Press Contact: Chris Baker
chris.baker@theatreroyal.com
Two Theatre Royal Plymouth co-productions have been announced as winners of the prestigious Scotsman Fringe First Awards, recognising new writing at the Edinburgh Festival.
Laura Horton’s Breathless and Tabby Lamb’s Happy Meal are being presented with awards today (12 August).
The Fringe Firsts have been recognising outstanding new writing at the festival since 1973.
Breathless and Happy Meal are among just six shows to have been awarded this prize in the first week of this year’s festival. More winners will be announced next Friday (19 August).
About Breathless, Sally Stott, one of the critics on the judging panel said: “Laura Horton’s sensitive and sharply observed script, based on her own experiences of hoarding clothes, is beautifully performed by Madeleine MacMahon, who embodies her character like a tailormade dress. The illusion of ‘normality’ that Sophie, sizzling with self-doubt, is desperately trying to maintain is coming apart at the seams – the irony being that she only feels ‘in control’ when she’s out of control. Choosing to see the savings that come from buying designer second hand clothes, rather than the cost, she’s a complicated, compulsive creation that it’s a thrill and a horror to shop with. ‘Haven’t we all got a bit too much?’ she at one point asks. Of course, for many of us the answer is yes.”

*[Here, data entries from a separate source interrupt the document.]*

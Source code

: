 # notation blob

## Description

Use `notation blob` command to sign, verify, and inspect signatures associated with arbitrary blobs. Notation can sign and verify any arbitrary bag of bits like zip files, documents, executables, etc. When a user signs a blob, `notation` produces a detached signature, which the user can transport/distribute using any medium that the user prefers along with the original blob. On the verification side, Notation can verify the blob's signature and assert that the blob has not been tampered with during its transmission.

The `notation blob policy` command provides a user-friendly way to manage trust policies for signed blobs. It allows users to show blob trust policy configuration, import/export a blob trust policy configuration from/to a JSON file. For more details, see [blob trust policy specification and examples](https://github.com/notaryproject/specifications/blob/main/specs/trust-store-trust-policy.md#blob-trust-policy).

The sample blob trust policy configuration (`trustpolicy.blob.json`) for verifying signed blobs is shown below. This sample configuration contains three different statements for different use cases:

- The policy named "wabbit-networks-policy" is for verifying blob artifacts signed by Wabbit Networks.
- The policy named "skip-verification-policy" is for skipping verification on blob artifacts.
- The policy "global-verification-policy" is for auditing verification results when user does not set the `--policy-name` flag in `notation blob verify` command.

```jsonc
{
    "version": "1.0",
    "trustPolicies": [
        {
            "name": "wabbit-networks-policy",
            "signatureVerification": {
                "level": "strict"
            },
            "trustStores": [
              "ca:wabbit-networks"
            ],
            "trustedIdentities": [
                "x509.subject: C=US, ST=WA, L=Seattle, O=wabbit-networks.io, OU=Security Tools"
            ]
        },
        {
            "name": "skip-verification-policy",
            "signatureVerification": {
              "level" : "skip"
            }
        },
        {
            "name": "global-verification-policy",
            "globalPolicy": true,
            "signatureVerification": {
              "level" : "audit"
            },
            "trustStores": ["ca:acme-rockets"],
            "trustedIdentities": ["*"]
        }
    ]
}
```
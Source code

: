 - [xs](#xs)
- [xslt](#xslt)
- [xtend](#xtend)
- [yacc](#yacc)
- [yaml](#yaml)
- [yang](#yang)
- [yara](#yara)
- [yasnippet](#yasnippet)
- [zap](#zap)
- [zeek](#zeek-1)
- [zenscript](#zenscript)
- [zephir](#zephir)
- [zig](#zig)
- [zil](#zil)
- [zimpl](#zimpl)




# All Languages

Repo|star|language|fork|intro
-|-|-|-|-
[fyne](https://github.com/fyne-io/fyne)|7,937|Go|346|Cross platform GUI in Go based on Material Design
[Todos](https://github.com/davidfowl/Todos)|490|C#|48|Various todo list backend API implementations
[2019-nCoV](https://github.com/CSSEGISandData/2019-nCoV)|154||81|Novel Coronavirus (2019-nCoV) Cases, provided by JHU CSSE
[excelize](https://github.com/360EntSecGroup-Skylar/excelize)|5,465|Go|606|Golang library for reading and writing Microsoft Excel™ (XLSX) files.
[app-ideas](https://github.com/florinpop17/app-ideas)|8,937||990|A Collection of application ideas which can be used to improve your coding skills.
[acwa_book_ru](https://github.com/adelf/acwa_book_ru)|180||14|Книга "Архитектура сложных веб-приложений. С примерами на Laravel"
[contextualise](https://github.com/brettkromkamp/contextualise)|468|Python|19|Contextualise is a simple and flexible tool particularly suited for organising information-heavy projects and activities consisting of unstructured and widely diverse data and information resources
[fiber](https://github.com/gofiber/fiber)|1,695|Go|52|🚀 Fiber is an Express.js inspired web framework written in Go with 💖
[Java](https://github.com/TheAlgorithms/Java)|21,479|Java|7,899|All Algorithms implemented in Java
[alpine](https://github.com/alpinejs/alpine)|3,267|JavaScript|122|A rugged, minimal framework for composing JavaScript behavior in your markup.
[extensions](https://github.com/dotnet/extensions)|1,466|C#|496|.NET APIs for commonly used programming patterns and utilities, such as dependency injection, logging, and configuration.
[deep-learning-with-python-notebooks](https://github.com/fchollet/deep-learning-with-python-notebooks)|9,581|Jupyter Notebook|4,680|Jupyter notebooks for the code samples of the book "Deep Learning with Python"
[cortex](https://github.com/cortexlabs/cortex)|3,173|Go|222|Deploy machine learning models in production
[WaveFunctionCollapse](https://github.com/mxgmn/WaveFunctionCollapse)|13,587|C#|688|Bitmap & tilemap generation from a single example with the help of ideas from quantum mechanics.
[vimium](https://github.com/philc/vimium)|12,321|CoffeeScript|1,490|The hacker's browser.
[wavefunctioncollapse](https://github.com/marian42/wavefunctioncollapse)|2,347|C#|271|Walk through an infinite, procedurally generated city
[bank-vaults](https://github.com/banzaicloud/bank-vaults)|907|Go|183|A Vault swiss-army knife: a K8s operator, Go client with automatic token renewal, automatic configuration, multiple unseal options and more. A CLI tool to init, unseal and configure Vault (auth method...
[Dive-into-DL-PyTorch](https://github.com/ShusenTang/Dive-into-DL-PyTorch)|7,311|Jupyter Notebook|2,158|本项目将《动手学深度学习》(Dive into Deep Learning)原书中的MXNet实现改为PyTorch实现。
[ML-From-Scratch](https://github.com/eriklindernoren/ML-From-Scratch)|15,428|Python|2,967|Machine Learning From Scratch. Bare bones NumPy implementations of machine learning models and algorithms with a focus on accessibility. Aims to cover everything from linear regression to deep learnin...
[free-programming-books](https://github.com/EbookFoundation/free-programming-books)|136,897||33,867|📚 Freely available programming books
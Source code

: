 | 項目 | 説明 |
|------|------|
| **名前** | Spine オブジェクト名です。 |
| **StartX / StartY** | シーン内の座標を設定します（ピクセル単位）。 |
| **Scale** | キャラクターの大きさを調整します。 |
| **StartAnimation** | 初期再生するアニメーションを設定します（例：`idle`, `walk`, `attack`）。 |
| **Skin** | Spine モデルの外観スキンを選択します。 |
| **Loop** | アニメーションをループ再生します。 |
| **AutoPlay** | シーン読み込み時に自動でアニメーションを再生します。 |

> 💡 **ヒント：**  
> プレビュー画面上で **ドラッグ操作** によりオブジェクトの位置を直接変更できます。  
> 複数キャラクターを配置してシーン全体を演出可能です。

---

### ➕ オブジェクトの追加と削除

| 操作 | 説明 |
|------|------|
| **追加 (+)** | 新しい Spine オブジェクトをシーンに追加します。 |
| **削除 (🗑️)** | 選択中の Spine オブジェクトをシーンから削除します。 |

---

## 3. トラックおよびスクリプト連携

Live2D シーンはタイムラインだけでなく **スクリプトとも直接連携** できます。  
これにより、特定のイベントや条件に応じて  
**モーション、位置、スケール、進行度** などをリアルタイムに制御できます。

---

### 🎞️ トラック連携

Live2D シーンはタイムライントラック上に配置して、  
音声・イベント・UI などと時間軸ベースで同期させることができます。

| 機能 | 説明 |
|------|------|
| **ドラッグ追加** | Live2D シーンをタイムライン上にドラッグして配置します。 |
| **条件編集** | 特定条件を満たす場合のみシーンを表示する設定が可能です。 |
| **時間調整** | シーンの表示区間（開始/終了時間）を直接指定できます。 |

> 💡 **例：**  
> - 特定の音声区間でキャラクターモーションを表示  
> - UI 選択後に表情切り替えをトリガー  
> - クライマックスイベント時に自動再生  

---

On Happy Meal, Fringe First Awards judge Joyce McMillan said: “Happy Meal tells the story of Bette and Alex, two transgender teenagers who find one another on the internet, become close friends, but then experience whole worlds of estrangement, as relatively middle-class Alex makes a transition to student life as Alec, while Bette struggles to come out as trans to anyone except her online best friend. Played out on a witty set by Ben Stones that fully captures the intensity of the online life of 21st century teenagers, Happy Meal features two gorgeous performance from Allie Daniel and Sam Crerar; in a simple one-hour tale of young love made complicated by society’s attitudes to shifting gender, but now free enough to find a true happy ending, to the cheers of the Traverse audience.”
James Mackenzie-Blackman, Chief Executive of Theatre Royal Plymouth, said: “There are 3,171 shows at the Fringe this year and annually there are around 24 Fringe Firsts awarded so for us to get any, let alone, two is utterly fantastic.
“These beautiful new plays that celebrate diverse, young, emerging talent are great examples of the future direction I want to take the theatre programme in The Drum.”
Both shows will be staged in The Drum at Theatre Royal Plymouth this Autumn, following their successes at Edinburgh.